▶ **RECORDS SUPPLIED**:
::::::::::

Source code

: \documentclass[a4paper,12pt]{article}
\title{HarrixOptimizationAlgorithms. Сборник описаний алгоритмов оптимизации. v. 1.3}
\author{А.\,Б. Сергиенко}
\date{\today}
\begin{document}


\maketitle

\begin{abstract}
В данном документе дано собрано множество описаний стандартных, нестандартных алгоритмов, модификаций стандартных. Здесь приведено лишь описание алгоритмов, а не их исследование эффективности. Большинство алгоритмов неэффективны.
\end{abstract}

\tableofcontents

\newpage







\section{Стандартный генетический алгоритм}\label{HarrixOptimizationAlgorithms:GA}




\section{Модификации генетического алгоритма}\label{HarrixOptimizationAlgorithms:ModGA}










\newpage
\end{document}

::::::::::

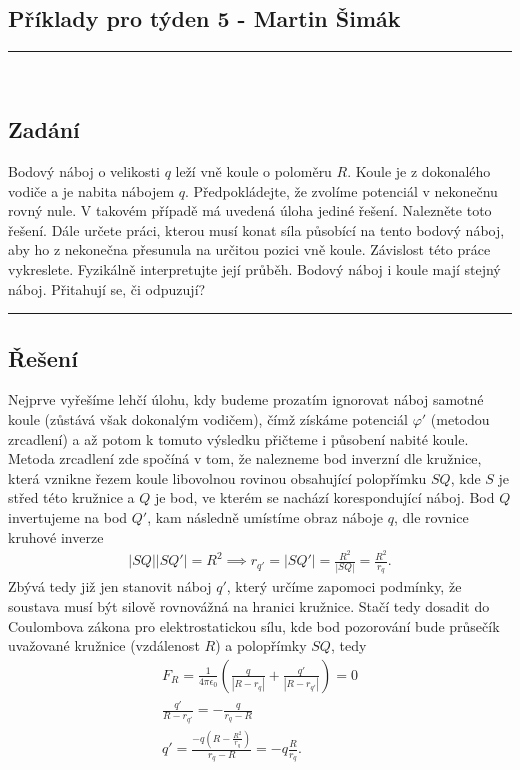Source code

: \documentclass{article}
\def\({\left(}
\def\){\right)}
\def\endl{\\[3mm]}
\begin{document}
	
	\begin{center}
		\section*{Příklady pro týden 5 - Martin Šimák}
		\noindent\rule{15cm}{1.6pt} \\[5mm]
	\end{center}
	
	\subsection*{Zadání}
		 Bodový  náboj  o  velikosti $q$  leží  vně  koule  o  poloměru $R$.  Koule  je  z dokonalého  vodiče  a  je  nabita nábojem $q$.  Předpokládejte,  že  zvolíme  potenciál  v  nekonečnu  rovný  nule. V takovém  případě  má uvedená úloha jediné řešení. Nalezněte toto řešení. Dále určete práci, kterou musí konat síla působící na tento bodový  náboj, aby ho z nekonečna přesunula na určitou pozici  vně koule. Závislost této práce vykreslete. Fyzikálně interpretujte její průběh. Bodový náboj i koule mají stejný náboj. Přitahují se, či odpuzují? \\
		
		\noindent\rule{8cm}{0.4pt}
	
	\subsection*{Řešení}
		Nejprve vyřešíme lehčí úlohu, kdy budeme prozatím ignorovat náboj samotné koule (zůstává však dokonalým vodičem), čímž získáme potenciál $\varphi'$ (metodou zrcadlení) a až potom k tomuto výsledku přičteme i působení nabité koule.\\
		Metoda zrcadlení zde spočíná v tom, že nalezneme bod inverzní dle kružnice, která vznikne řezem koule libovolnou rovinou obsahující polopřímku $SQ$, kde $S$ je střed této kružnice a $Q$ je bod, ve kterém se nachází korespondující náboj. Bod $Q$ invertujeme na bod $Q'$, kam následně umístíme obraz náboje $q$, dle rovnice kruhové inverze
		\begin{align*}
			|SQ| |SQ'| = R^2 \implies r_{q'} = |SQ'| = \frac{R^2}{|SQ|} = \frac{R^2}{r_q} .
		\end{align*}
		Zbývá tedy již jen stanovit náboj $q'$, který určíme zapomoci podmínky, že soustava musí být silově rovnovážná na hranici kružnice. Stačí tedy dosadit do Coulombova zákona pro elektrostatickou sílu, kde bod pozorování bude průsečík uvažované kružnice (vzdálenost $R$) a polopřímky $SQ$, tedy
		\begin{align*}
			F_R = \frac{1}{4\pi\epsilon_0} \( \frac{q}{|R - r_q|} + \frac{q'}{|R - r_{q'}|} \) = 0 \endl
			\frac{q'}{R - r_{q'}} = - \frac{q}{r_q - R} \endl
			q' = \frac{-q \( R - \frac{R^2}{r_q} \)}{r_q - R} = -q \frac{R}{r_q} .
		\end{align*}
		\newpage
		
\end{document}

::::::::::

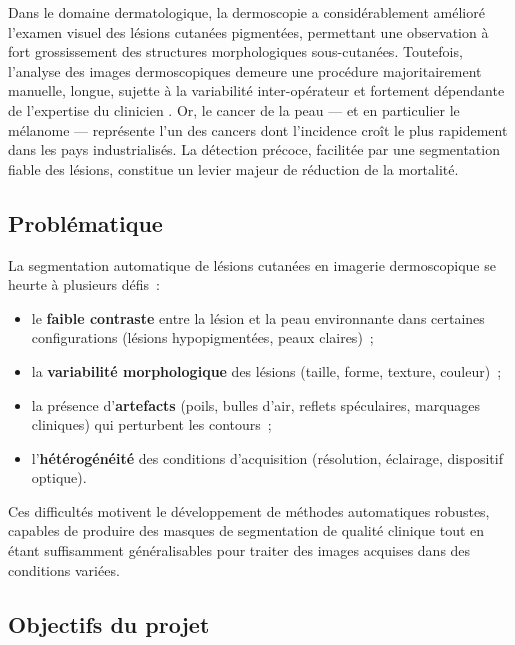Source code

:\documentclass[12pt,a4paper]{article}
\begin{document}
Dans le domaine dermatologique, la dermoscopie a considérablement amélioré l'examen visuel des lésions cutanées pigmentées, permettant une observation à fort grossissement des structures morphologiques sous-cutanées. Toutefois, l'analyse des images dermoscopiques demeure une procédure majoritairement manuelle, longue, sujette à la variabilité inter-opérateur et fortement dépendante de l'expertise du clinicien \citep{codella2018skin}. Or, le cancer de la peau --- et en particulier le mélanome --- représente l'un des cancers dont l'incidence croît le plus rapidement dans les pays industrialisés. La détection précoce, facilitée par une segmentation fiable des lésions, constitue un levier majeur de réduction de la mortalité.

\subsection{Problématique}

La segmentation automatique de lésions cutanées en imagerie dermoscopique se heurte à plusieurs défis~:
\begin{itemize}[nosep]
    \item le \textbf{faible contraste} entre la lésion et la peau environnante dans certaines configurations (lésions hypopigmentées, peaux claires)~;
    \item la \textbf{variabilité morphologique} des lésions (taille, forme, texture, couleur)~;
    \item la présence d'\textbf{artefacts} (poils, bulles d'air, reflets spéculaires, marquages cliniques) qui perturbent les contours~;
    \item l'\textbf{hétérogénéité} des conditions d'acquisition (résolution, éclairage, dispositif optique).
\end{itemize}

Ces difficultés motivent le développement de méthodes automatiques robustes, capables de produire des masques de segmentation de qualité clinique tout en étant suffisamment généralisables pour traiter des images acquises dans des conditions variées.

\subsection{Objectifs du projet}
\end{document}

::::::::::

▶ **THE PROBLEM**: Copy every line where the word "subsection" is present in the entries above.

▶ **SOLUTION TO THIS EXERCISE**:
	\subsection*{Zadání}
	\subsection*{Řešení}
\subsection{Problématique}
\subsection{Objectifs du projet}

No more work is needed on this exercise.